## INPUT RECORDS
######

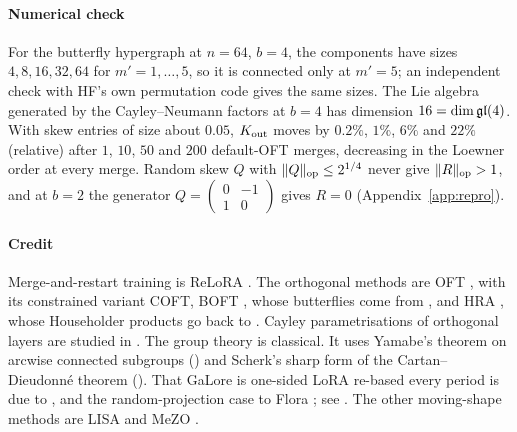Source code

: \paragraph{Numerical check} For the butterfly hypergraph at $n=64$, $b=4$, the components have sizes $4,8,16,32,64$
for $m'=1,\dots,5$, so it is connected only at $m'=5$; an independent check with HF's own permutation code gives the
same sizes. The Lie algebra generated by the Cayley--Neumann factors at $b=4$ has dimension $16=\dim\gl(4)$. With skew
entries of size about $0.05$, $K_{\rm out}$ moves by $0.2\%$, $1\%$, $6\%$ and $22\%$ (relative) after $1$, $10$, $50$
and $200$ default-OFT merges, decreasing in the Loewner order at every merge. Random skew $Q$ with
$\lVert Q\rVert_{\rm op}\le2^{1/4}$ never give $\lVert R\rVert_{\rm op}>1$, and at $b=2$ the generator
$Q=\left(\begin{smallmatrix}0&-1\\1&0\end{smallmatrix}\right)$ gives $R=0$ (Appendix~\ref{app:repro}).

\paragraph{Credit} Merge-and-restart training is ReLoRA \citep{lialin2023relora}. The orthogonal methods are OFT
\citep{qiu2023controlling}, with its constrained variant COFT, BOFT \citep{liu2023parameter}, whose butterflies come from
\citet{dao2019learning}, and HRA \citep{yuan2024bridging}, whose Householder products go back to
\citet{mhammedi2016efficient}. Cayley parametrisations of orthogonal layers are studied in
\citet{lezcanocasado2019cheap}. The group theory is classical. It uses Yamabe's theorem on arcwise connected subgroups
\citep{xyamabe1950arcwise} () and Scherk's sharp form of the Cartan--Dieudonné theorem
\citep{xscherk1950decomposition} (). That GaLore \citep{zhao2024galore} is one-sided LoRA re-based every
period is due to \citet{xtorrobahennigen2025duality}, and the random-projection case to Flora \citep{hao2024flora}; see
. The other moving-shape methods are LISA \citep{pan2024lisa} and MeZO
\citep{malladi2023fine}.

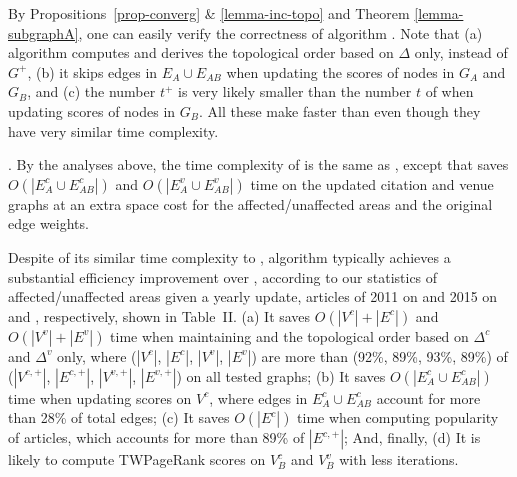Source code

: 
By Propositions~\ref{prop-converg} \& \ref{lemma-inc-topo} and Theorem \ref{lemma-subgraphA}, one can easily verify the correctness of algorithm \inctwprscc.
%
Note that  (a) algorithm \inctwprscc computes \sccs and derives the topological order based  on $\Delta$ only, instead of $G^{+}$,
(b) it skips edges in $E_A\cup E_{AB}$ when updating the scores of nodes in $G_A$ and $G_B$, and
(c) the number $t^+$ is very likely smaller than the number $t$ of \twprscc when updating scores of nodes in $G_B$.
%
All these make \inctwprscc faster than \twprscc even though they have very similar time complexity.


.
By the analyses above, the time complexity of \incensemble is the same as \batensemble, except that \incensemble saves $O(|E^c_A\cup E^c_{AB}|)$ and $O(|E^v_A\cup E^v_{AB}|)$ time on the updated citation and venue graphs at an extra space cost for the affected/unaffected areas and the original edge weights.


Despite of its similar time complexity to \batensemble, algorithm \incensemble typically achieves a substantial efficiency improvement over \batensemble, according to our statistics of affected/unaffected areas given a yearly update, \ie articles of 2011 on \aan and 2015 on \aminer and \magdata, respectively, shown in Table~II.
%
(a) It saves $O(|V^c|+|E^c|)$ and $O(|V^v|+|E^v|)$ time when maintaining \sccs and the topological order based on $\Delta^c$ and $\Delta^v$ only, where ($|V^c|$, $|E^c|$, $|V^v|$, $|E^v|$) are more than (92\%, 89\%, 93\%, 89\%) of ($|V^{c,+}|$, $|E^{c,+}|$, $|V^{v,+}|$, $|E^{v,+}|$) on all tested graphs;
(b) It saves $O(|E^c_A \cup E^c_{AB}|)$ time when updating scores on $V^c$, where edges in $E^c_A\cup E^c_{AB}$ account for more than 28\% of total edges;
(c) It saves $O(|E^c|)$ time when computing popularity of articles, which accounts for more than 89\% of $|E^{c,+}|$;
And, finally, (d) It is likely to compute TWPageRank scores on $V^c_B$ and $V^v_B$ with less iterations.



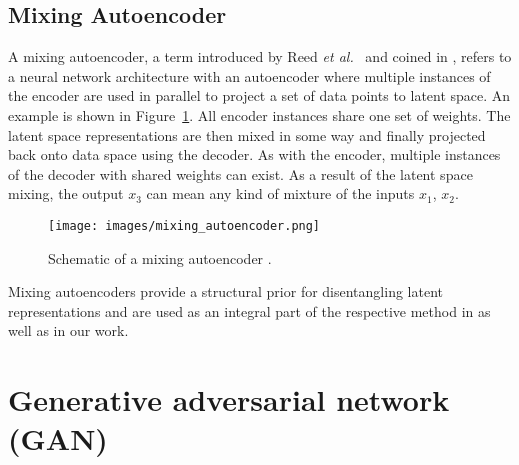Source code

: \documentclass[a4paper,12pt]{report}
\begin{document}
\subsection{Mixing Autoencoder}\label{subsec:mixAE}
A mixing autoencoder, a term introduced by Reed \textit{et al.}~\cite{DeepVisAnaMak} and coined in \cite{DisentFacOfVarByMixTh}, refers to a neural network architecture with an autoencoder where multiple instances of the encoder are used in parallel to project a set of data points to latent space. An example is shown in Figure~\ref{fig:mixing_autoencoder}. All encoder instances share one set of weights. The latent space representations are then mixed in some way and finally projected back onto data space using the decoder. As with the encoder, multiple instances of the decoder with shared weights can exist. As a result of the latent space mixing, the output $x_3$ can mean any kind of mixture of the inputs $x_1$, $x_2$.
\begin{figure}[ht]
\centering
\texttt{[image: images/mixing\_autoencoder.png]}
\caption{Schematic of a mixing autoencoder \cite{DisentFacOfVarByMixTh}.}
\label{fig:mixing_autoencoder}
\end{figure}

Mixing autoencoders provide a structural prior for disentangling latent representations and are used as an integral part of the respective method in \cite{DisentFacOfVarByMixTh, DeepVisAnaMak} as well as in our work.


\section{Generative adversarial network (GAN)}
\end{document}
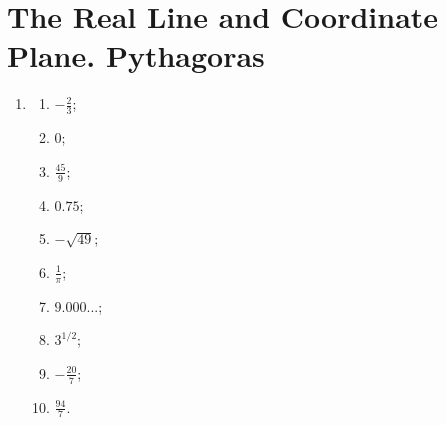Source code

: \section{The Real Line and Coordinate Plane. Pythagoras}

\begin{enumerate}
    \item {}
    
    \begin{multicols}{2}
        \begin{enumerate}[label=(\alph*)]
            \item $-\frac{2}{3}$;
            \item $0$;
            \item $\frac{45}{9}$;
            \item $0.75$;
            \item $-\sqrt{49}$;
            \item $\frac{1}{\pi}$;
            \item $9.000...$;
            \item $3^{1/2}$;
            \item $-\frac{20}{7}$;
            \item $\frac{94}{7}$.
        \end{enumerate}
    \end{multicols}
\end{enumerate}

######

## TASK OBJECTIVE
Give all of the material again, exactly, apart from the pictures.

## RESPONSE
Source code

: \paragraph{Numerical check} For the butterfly hypergraph at $n=64$, $b=4$, the components have sizes $4,8,16,32,64$
for $m'=1,\dots,5$, so it is connected only at $m'=5$; an independent check with HF's own permutation code gives the
same sizes. The Lie algebra generated by the Cayley--Neumann factors at $b=4$ has dimension $16=\dim\gl(4)$. With skew
entries of size about $0.05$, $K_{\rm out}$ moves by $0.2\%$, $1\%$, $6\%$ and $22\%$ (relative) after $1$, $10$, $50$
and $200$ default-OFT merges, decreasing in the Loewner order at every merge. Random skew $Q$ with
$\lVert Q\rVert_{\rm op}\le2^{1/4}$ never give $\lVert R\rVert_{\rm op}>1$, and at $b=2$ the generator
$Q=\left(\begin{smallmatrix}0&-1\\1&0\end{smallmatrix}\right)$ gives $R=0$ (Appendix~\ref{app:repro}).

\paragraph{Credit} Merge-and-restart training is ReLoRA \citep{lialin2023relora}. The orthogonal methods are OFT
\citep{qiu2023controlling}, with its constrained variant COFT, BOFT \citep{liu2023parameter}, whose butterflies come from
\citet{dao2019learning}, and HRA \citep{yuan2024bridging}, whose Householder products go back to
\citet{mhammedi2016efficient}. Cayley parametrisations of orthogonal layers are studied in
\citet{lezcanocasado2019cheap}. The group theory is classical. It uses Yamabe's theorem on arcwise connected subgroups
\citep{xyamabe1950arcwise} () and Scherk's sharp form of the Cartan--Dieudonné theorem
\citep{xscherk1950decomposition} (). That GaLore \citep{zhao2024galore} is one-sided LoRA re-based every
period is due to \citet{xtorrobahennigen2025duality}, and the random-projection case to Flora \citep{hao2024flora}; see
. The other moving-shape methods are LISA \citep{pan2024lisa} and MeZO
\citep{malladi2023fine}.

Source code

: 
By Propositions~\ref{prop-converg} \& \ref{lemma-inc-topo} and Theorem \ref{lemma-subgraphA}, one can easily verify the correctness of algorithm \inctwprscc.
%
Note that  (a) algorithm \inctwprscc computes \sccs and derives the topological order based  on $\Delta$ only, instead of $G^{+}$,
(b) it skips edges in $E_A\cup E_{AB}$ when updating the scores of nodes in $G_A$ and $G_B$, and
(c) the number $t^+$ is very likely smaller than the number $t$ of \twprscc when updating scores of nodes in $G_B$.
%
All these make \inctwprscc faster than \twprscc even though they have very similar time complexity.


.
By the analyses above, the time complexity of \incensemble is the same as \batensemble, except that \incensemble saves $O(|E^c_A\cup E^c_{AB}|)$ and $O(|E^v_A\cup E^v_{AB}|)$ time on the updated citation and venue graphs at an extra space cost for the affected/unaffected areas and the original edge weights.


Despite of its similar time complexity to \batensemble, algorithm \incensemble typically achieves a substantial efficiency improvement over \batensemble, according to our statistics of affected/unaffected areas given a yearly update, \ie articles of 2011 on \aan and 2015 on \aminer and \magdata, respectively, shown in Table~II.
%
(a) It saves $O(|V^c|+|E^c|)$ and $O(|V^v|+|E^v|)$ time when maintaining \sccs and the topological order based on $\Delta^c$ and $\Delta^v$ only, where ($|V^c|$, $|E^c|$, $|V^v|$, $|E^v|$) are more than (92\%, 89\%, 93\%, 89\%) of ($|V^{c,+}|$, $|E^{c,+}|$, $|V^{v,+}|$, $|E^{v,+}|$) on all tested graphs;
(b) It saves $O(|E^c_A \cup E^c_{AB}|)$ time when updating scores on $V^c$, where edges in $E^c_A\cup E^c_{AB}$ account for more than 28\% of total edges;
(c) It saves $O(|E^c|)$ time when computing popularity of articles, which accounts for more than 89\% of $|E^{c,+}|$;
And, finally, (d) It is likely to compute TWPageRank scores on $V^c_B$ and $V^v_B$ with less iterations.



Source code

: \documentclass[a4paper,12pt]{report}
\begin{document}
\subsection{Mixing Autoencoder}\label{subsec:mixAE}
A mixing autoencoder, a term introduced by Reed \textit{et al.}~\cite{DeepVisAnaMak} and coined in \cite{DisentFacOfVarByMixTh}, refers to a neural network architecture with an autoencoder where multiple instances of the encoder are used in parallel to project a set of data points to latent space. An example is shown in Figure~\ref{fig:mixing_autoencoder}. All encoder instances share one set of weights. The latent space representations are then mixed in some way and finally projected back onto data space using the decoder. As with the encoder, multiple instances of the decoder with shared weights can exist. As a result of the latent space mixing, the output $x_3$ can mean any kind of mixture of the inputs $x_1$, $x_2$.
\begin{figure}[ht]
\centering
\texttt{[image: images/mixing\_autoencoder.png]}
\caption{Schematic of a mixing autoencoder \cite{DisentFacOfVarByMixTh}.}
\label{fig:mixing_autoencoder}
\end{figure}

Mixing autoencoders provide a structural prior for disentangling latent representations and are used as an integral part of the respective method in \cite{DisentFacOfVarByMixTh, DeepVisAnaMak} as well as in our work.


\section{Generative adversarial network (GAN)}
\end{document}
Source code

: \section{The Real Line and Coordinate Plane. Pythagoras}

\begin{enumerate}
    \item {}
    
    \begin{multicols}{2}
        \begin{enumerate}[label=(\alph*)]
            \item $-\frac{2}{3}$;
            \item $0$;
            \item $\frac{45}{9}$;
            \item $0.75$;
            \item $-\sqrt{49}$;
            \item $\frac{1}{\pi}$;
            \item $9.000...$;
            \item $3^{1/2}$;
            \item $-\frac{20}{7}$;
            \item $\frac{94}{7}$.
        \end{enumerate}
    \end{multicols}
\end{enumerate}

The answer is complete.